In the wake of the Copenhagen summit last month when Jacques Delors, the EC President, presented his suggestions on getting Europe working again, EC member states and Commission departments have been urged to present their own analyses of the problems and solutions of European competitiveness. These will be incorporated in a new blueprint for growth at the end of the year.

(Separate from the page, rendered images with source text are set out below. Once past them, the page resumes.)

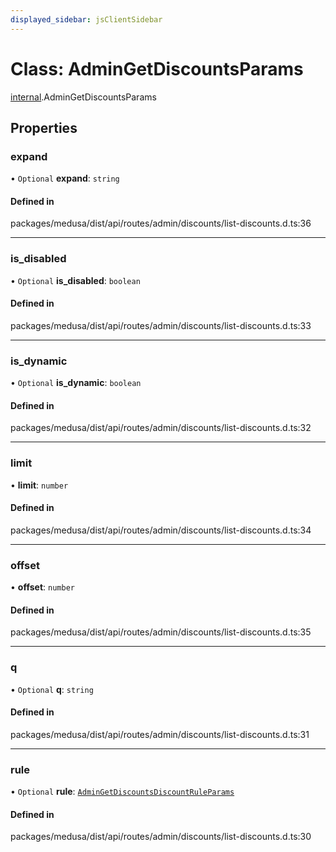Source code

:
 ```yaml
---
displayed_sidebar: jsClientSidebar
---
```


# Class: AdminGetDiscountsParams

[internal](../modules/internal.md).AdminGetDiscountsParams

## Properties

### expand

• `Optional` **expand**: `string`

#### Defined in

packages/medusa/dist/api/routes/admin/discounts/list-discounts.d.ts:36

___

### is\_disabled

• `Optional` **is\_disabled**: `boolean`

#### Defined in

packages/medusa/dist/api/routes/admin/discounts/list-discounts.d.ts:33

___

### is\_dynamic

• `Optional` **is\_dynamic**: `boolean`

#### Defined in

packages/medusa/dist/api/routes/admin/discounts/list-discounts.d.ts:32

___

### limit

• **limit**: `number`

#### Defined in

packages/medusa/dist/api/routes/admin/discounts/list-discounts.d.ts:34

___

### offset

• **offset**: `number`

#### Defined in

packages/medusa/dist/api/routes/admin/discounts/list-discounts.d.ts:35

___

### q

• `Optional` **q**: `string`

#### Defined in

packages/medusa/dist/api/routes/admin/discounts/list-discounts.d.ts:31

___

### rule

• `Optional` **rule**: [`AdminGetDiscountsDiscountRuleParams`](internal.AdminGetDiscountsDiscountRuleParams.md)

#### Defined in

packages/medusa/dist/api/routes/admin/discounts/list-discounts.d.ts:30
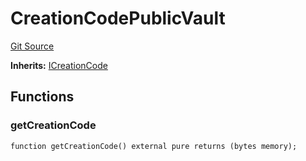 # CreationCodePublicVault
[Git Source](https://github.com/ArrakisFinance/arrakis-modular/blob/4485c572ded3a830c181fa38ceaac13efe8eb7f1/src/CreationCodePublicVault.sol)

**Inherits:**
[ICreationCode](/src/interfaces/ICreationCode.sol/interface.ICreationCode.md)


## Functions
### getCreationCode


```solidity
function getCreationCode() external pure returns (bytes memory);
```

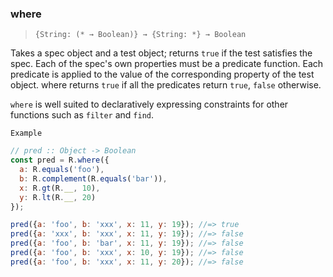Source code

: ### where

> ```{String: (* → Boolean)} → {String: *} → Boolean```

Takes a spec object and a test object; returns `true` if the test satisfies the spec. Each of the spec's own properties must be a predicate function. Each predicate is applied to the value of the corresponding property of the test object. where returns `true` if all the predicates return `true`, `false` otherwise.

`where` is well suited to declaratively expressing constraints for other functions such as `filter` and `find`.

`Example`

```js
// pred :: Object -> Boolean
const pred = R.where({
  a: R.equals('foo'),
  b: R.complement(R.equals('bar')),
  x: R.gt(R.__, 10),
  y: R.lt(R.__, 20)
});

pred({a: 'foo', b: 'xxx', x: 11, y: 19}); //=> true
pred({a: 'xxx', b: 'xxx', x: 11, y: 19}); //=> false
pred({a: 'foo', b: 'bar', x: 11, y: 19}); //=> false
pred({a: 'foo', b: 'xxx', x: 10, y: 19}); //=> false
pred({a: 'foo', b: 'xxx', x: 11, y: 20}); //=> false
```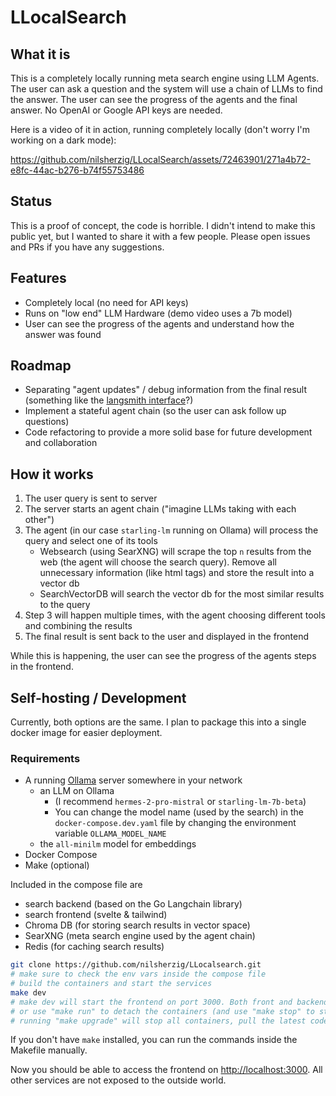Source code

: # LLocalSearch

## What it is

This is a completely locally running meta search engine using LLM Agents. The user can ask a question and the system will use a chain of LLMs to find the answer. The user can see the progress of the agents and the final answer. No OpenAI or Google API keys are needed.

Here is a video of it in action, running completely locally (don't worry I'm working on a dark mode):

https://github.com/nilsherzig/LLocalSearch/assets/72463901/271a4b72-e8fc-44ac-b276-b74f55753486

## Status 

This is a proof of concept, the code is horrible. I didn't intend to make this public yet, but I wanted to share it with a few people.
Please open issues and PRs if you have any suggestions.

## Features 

- Completely local (no need for API keys)
- Runs on "low end" LLM Hardware (demo video uses a 7b model)
- User can see the progress of the agents and understand how the answer was found

## Roadmap 

- Separating "agent updates" / debug information from the final result (something like the [langsmith interface](https://docs.smith.langchain.com/)?)
- Implement a stateful agent chain (so the user can ask follow up questions)
- Code refactoring to provide a more solid base for future development and collaboration

## How it works 

1. The user query is sent to server
2. The server starts an agent chain ("imagine LLMs taking with each other")
3. The agent (in our case `starling-lm` running on Ollama) will process the query and select one of its tools
    - Websearch (using SearXNG) will scrape the top `n` results from the web (the agent will choose the search query). Remove all unnecessary information (like html tags) and store the result into a vector db
    - SearchVectorDB will search the vector db for the most similar results to the query
4. Step 3 will happen multiple times, with the agent choosing different tools and combining the results
5. The final result is sent back to the user and displayed in the frontend

While this is happening, the user can see the progress of the agents steps in the frontend.

## Self-hosting / Development

Currently, both options are the same. I plan to package this into a single docker image for easier deployment.

### Requirements

- A running [Ollama](https://ollama.com/) server somewhere in your network
    - an LLM on Ollama 
        - (I recommend `hermes-2-pro-mistral` or `starling-lm-7b-beta`)
        - You can change the model name (used by the search) in the `docker-compose.dev.yaml` file by changing the environment variable `OLLAMA_MODEL_NAME`
    - the `all-minilm` model for embeddings
- Docker Compose
- Make (optional)

Included in the compose file are 
- search backend (based on the Go Langchain library)
- search frontend (svelte & tailwind)
- Chroma DB (for storing search results in vector space)
- SearXNG (meta search engine used by the agent chain)
- Redis (for caching search results)

```bash
git clone https://github.com/nilsherzig/LLocalsearch.git
# make sure to check the env vars inside the compose file
# build the containers and start the services
make dev 
# make dev will start the frontend on port 3000. Both front and backend will hot reload on code changes. 
# or use "make run" to detach the containers (and use "make stop" to stop them)
# running "make upgrade" will stop all containers, pull the latest code and restart the containers
```

If you don't have `make` installed, you can run the commands inside the Makefile manually.

Now you should be able to access the frontend on [http://localhost:3000](http://localhost:3000). All other services are not exposed to the outside world.
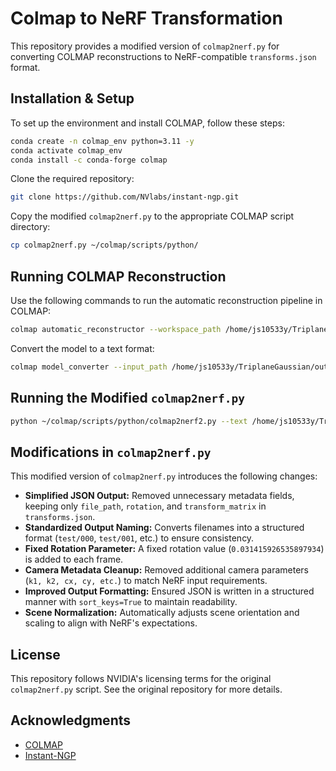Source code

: # Colmap to NeRF Transformation

This repository provides a modified version of `colmap2nerf.py` for converting COLMAP reconstructions to NeRF-compatible `transforms.json` format.

## Installation & Setup
To set up the environment and install COLMAP, follow these steps:
```sh
conda create -n colmap_env python=3.11 -y
conda activate colmap_env
conda install -c conda-forge colmap
```

Clone the required repository:
```sh
git clone https://github.com/NVlabs/instant-ngp.git
```

Copy the modified `colmap2nerf.py` to the appropriate COLMAP script directory:
```sh
cp colmap2nerf.py ~/colmap/scripts/python/
```

## Running COLMAP Reconstruction
Use the following commands to run the automatic reconstruction pipeline in COLMAP:
```sh
colmap automatic_reconstructor --workspace_path /home/js10533y/TriplaneGaussian/outputs/video --image_path /home/js10533y/TriplaneGaussian/outputs/video/0000_rgba
```
Convert the model to a text format:
```sh
colmap model_converter --input_path /home/js10533y/TriplaneGaussian/outputs/video/sparse/0 --output_path /home/js10533y/TriplaneGaussian/outputs/video/sparse/0 --output_type TXT
```

## Running the Modified `colmap2nerf.py`
```sh
python ~/colmap/scripts/python/colmap2nerf2.py --text /home/js10533y/TriplaneGaussian/outputs/video/sparse/0 --images /home/js10533y/TriplaneGaussian/outputs/video/sparse/images --out /home/js10533y/TriplaneGaussian/outputs/video/transforms3.json --aabb_scale 16
```

## Modifications in `colmap2nerf.py`
This modified version of `colmap2nerf.py` introduces the following changes:

- **Simplified JSON Output:** Removed unnecessary metadata fields, keeping only `file_path`, `rotation`, and `transform_matrix` in `transforms.json`.
- **Standardized Output Naming:** Converts filenames into a structured format (`test/000`, `test/001`, etc.) to ensure consistency.
- **Fixed Rotation Parameter:** A fixed rotation value (`0.031415926535897934`) is added to each frame.
- **Camera Metadata Cleanup:** Removed additional camera parameters (`k1, k2, cx, cy, etc.`) to match NeRF input requirements.
- **Improved Output Formatting:** Ensured JSON is written in a structured manner with `sort_keys=True` to maintain readability.
- **Scene Normalization:** Automatically adjusts scene orientation and scaling to align with NeRF's expectations.

## License
This repository follows NVIDIA's licensing terms for the original `colmap2nerf.py` script. See the original repository for more details.

## Acknowledgments
- [COLMAP](https://colmap.github.io/)
- [Instant-NGP](https://github.com/NVlabs/instant-ngp)

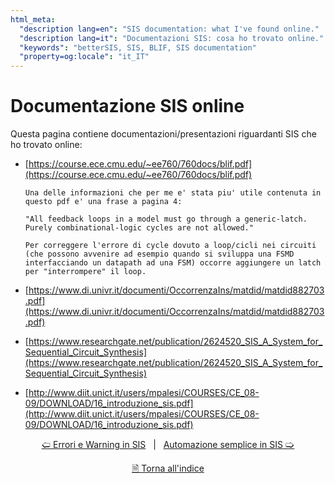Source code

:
 ```yaml
---
html_meta:
  "description lang=en": "SIS documentation: what I've found online."
  "description lang=it": "Documentazioni SIS: cosa ho trovato online."
  "keywords": "betterSIS, SIS, BLIF, SIS documentation"
  "property=og:locale": "it_IT"
---
```


# Documentazione SIS online

Questa pagina contiene documentazioni/presentazioni riguardanti SIS che ho trovato online:

* [https://course.ece.cmu.edu/~ee760/760docs/blif.pdf](https://course.ece.cmu.edu/~ee760/760docs/blif.pdf)
  
  ```{note}
  Una delle informazioni che per me e' stata piu' utile contenuta in questo pdf e' una frase a pagina 4: 
   
  "All feedback loops in a model must go through a generic-latch. Purely combinational-logic cycles are not allowed."
   
  Per correggere l'errore di cycle dovuto a loop/cicli nei circuiti (che possono avvenire ad esempio quando si sviluppa una FSMD interfacciando un datapath ad una FSM) occorre aggiungere un latch per "interrompere" il loop.
  ```

* [https://www.di.univr.it/documenti/OccorrenzaIns/matdid/matdid882703.pdf](https://www.di.univr.it/documenti/OccorrenzaIns/matdid/matdid882703.pdf)

* [https://www.researchgate.net/publication/2624520_SIS_A_System_for_Sequential_Circuit_Synthesis](https://www.researchgate.net/publication/2624520_SIS_A_System_for_Sequential_Circuit_Synthesis)

* [http://www.diit.unict.it/users/mpalesi/COURSES/CE_08-09/DOWNLOAD/16_introduzione_sis.pdf](http://www.diit.unict.it/users/mpalesi/COURSES/CE_08-09/DOWNLOAD/16_introduzione_sis.pdf)

<div align=center>

[🢠 Errori e Warning in SIS](./007_errori_e_warning.md) &nbsp; | &nbsp; [Automazione semplice in SIS 🢡](./009_automazione_semplice.md)

[🗎 Torna all'indice](./tutorials.md)

</div>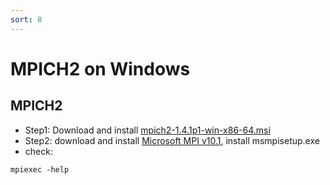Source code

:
```yaml
---
sort: 8
---
```


# MPICH2 on Windows

## MPICH2
- Step1: Download and install [mpich2-1.4.1p1-win-x86-64.msi](https://www.mpich.org/static/tarballs/1.4.1p1/mpich2-1.4.1p1-win-x86-64.msi)
- Step2: download and install [Microsoft MPI v10.1](https://www.microsoft.com/en-us/download/details.aspx?id=100299), install msmpisetup.exe
- check: 
```shell
mpiexec -help
```
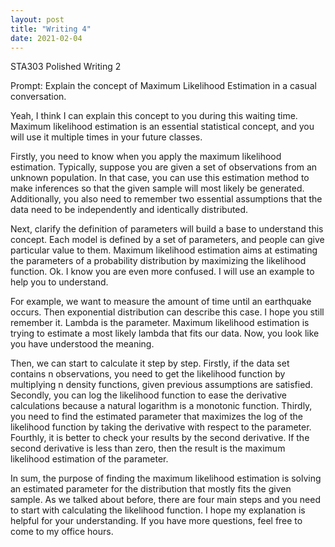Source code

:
 ```yaml
---
layout: post
title: "Writing 4"
date: 2021-02-04
---
```


<p>STA303 Polished Writing 2
<p>Prompt: Explain the concept of Maximum Likelihood Estimation in a casual conversation.


<p>Yeah, I think I can explain this concept to you during this waiting time. Maximum likelihood estimation is an essential statistical concept, and you will use it multiple times in your future classes. 

<p>Firstly, you need to know when you apply the maximum likelihood estimation. Typically, suppose you are given a set of observations from an unknown population. In that case, you can use this estimation method to make inferences so that the given sample will most likely be generated. Additionally, you also need to remember two essential assumptions that the data need to be independently and identically distributed. 

<p>Next, clarify the definition of parameters will build a base to understand this concept. Each model is defined by a set of parameters, and people can give particular value to them. Maximum likelihood estimation aims at estimating the parameters of a probability distribution by maximizing the likelihood function. Ok. I know you are even more confused. I will use an example to help you to understand. 

<p>For example, we want to measure the amount of time until an earthquake occurs. Then exponential distribution can describe this case. I hope you still remember it. Lambda is the parameter. Maximum likelihood estimation is trying to estimate a most likely lambda that fits our data. Now, you look like you have understood the meaning.

<p>Then, we can start to calculate it step by step. Firstly, if the data set contains n observations, you need to get the likelihood function by multiplying n density functions, given previous assumptions are satisfied. Secondly, you can log the likelihood function to ease the derivative calculations because a natural logarithm is a monotonic function. Thirdly, you need to find the estimated parameter that maximizes the log of the likelihood function by taking the derivative with respect to the parameter. Fourthly, it is better to check your results by the second derivative. If the second derivative is less than zero, then the result is the maximum likelihood estimation of the parameter.

<p>In sum, the purpose of finding the maximum likelihood estimation is solving an estimated parameter for the distribution that mostly fits the given sample. As we talked about before, there are four main steps and you need to start with calculating the likelihood function. I hope my explanation is helpful for your understanding. If you have more questions, feel free to come to my office hours.
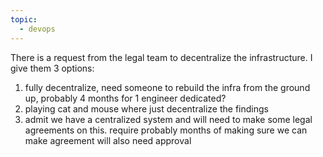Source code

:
 ```yaml
---
topic:
  - devops
---
```

There is a request from the legal team to decentralize the infrastructure. I give them 3 options:
1. fully decentralize, need someone to rebuild the infra from the ground up, probably 4 months for 1 engineer dedicated?
2. playing cat and mouse where just decentralize the findings
3. admit we have a centralized system and will need to make some legal agreements on this. require probably months of making sure we can make agreement will also need approval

President Clinton's call for a global summit on unemployment, endorsed by Mr Flynn, has added new urgency.
Yesterday's contribution to this debate looks at the extent to which EC members have been moving together on labour costs, productivity, working hours, education and training. 'We have been surprised at the differences even between countries with similar levels of economic development,' said the commissioner, stressing that by pooling experiences members might find new solutions.
The statistics paint a picture of 12 very different working patterns, complicated further by regional differences and recent trends, such as the way in which jobs for women have outpaced jobs for men in the last decade.
The working week in Denmark and Germany, for example, is roughly the same - about 37 and 40 hours respectively - yet more Danes are in work.
Regional variations blur the picture still further: it costs more to make something in the greater Paris area, for example, than it does anywhere in Germany, bar Hamburg, and twice as much as in Brittany.
Meanwhile, the inflexibility of the EC labour market is also cause for concern. Fewer people are prepared to move in the 1990s than they were in the 1950s and 1980s. Between 1987 and 1990 only one in 500 people of working age moved abroad to work.
The theory, favoured by John Major, that social protection puts up the cost of labour and ties industry up in so much red tape that it ceases to be as productive as its US or Japanese competitors, is not borne out by the report. But the Commissioner stressed that a retreat to protectionist practices was not a solution either.
'This Community was never set up as a fortress Europe, it was conceived as a trading bloc and lives for trade,' he said.